What the exercise asks: A faithful copy of the entire listing is what is needed.

Data for analysis:
-- Opening Marker --

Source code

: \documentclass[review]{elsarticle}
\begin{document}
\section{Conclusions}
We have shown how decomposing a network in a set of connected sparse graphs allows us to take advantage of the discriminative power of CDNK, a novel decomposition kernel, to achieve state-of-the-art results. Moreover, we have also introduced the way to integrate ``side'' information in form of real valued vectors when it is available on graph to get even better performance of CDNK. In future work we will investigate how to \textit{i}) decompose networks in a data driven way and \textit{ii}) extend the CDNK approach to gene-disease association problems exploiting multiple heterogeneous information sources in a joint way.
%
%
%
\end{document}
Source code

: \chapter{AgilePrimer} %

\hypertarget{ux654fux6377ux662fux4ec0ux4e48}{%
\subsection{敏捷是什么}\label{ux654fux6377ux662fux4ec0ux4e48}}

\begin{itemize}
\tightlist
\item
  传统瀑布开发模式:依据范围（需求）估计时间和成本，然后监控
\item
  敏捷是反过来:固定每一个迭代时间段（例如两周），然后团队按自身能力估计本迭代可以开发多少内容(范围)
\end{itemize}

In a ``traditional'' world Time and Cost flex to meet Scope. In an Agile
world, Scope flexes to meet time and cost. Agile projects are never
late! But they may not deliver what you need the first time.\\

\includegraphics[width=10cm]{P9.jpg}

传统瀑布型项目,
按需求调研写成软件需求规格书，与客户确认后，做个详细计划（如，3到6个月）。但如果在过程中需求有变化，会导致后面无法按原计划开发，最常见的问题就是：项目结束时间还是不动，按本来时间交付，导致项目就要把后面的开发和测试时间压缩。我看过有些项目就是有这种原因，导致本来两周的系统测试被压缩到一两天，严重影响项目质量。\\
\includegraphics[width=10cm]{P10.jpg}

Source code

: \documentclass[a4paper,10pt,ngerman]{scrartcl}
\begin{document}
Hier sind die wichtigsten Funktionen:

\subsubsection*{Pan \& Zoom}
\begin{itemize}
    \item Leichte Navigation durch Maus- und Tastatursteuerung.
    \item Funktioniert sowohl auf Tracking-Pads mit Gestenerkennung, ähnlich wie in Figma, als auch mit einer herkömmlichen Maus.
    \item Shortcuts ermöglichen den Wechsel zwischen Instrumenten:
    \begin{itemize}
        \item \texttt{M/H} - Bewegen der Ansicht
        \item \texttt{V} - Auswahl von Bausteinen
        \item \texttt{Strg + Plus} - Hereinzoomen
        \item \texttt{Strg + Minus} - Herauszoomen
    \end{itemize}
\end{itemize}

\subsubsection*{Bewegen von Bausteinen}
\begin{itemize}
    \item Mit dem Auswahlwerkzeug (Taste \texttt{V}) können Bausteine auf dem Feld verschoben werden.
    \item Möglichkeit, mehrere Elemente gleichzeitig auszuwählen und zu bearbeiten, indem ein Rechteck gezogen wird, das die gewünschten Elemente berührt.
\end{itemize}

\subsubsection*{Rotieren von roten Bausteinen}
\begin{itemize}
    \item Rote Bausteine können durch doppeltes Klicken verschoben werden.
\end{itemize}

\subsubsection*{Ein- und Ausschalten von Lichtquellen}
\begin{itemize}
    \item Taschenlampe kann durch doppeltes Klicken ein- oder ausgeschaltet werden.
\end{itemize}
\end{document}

-- Closing Marker --

Task solution:
Source code

: \documentclass[review]{elsarticle}
\begin{document}
\section{Conclusions}
We have shown how decomposing a network in a set of connected sparse graphs allows us to take advantage of the discriminative power of CDNK, a novel decomposition kernel, to achieve state-of-the-art results. Moreover, we have also introduced the way to integrate ``side'' information in form of real valued vectors when it is available on graph to get even better performance of CDNK. In future work we will investigate how to \textit{i}) decompose networks in a data driven way and \textit{ii}) extend the CDNK approach to gene-disease association problems exploiting multiple heterogeneous information sources in a joint way.
%
%
%
\end{document}
Source code

: \chapter{AgilePrimer} %

\hypertarget{ux654fux6377ux662fux4ec0ux4e48}{%
\subsection{敏捷是什么}\label{ux654fux6377ux662fux4ec0ux4e48}}

\begin{itemize}
\tightlist
\item
  传统瀑布开发模式:依据范围（需求）估计时间和成本，然后监控
\item
  敏捷是反过来:固定每一个迭代时间段（例如两周），然后团队按自身能力估计本迭代可以开发多少内容(范围)
\end{itemize}

In a ``traditional'' world Time and Cost flex to meet Scope. In an Agile
world, Scope flexes to meet time and cost. Agile projects are never
late! But they may not deliver what you need the first time.\\

\includegraphics[width=10cm]{P9.jpg}

传统瀑布型项目,
按需求调研写成软件需求规格书，与客户确认后，做个详细计划（如，3到6个月）。但如果在过程中需求有变化，会导致后面无法按原计划开发，最常见的问题就是：项目结束时间还是不动，按本来时间交付，导致项目就要把后面的开发和测试时间压缩。我看过有些项目就是有这种原因，导致本来两周的系统测试被压缩到一两天，严重影响项目质量。\\
\includegraphics[width=10cm]{P10.jpg}

Source code

: \documentclass[a4paper,10pt,ngerman]{scrartcl}
\begin{document}
Hier sind die wichtigsten Funktionen:

\subsubsection*{Pan \& Zoom}
\begin{itemize}
    \item Leichte Navigation durch Maus- und Tastatursteuerung.
    \item Funktioniert sowohl auf Tracking-Pads mit Gestenerkennung, ähnlich wie in Figma, als auch mit einer herkömmlichen Maus.
    \item Shortcuts ermöglichen den Wechsel zwischen Instrumenten:
    \begin{itemize}
        \item \texttt{M/H} - Bewegen der Ansicht
        \item \texttt{V} - Auswahl von Bausteinen
        \item \texttt{Strg + Plus} - Hereinzoomen
        \item \texttt{Strg + Minus} - Herauszoomen
    \end{itemize}
\end{itemize}

\subsubsection*{Bewegen von Bausteinen}
\begin{itemize}
    \item Mit dem Auswahlwerkzeug (Taste \texttt{V}) können Bausteine auf dem Feld verschoben werden.
    \item Möglichkeit, mehrere Elemente gleichzeitig auszuwählen und zu bearbeiten, indem ein Rechteck gezogen wird, das die gewünschten Elemente berührt.
\end{itemize}

\subsubsection*{Rotieren von roten Bausteinen}
\begin{itemize}
    \item Rote Bausteine können durch doppeltes Klicken verschoben werden.
\end{itemize}

\subsubsection*{Ein- und Ausschalten von Lichtquellen}
\begin{itemize}
    \item Taschenlampe kann durch doppeltes Klicken ein- oder ausgeschaltet werden.
\end{itemize}
\end{document}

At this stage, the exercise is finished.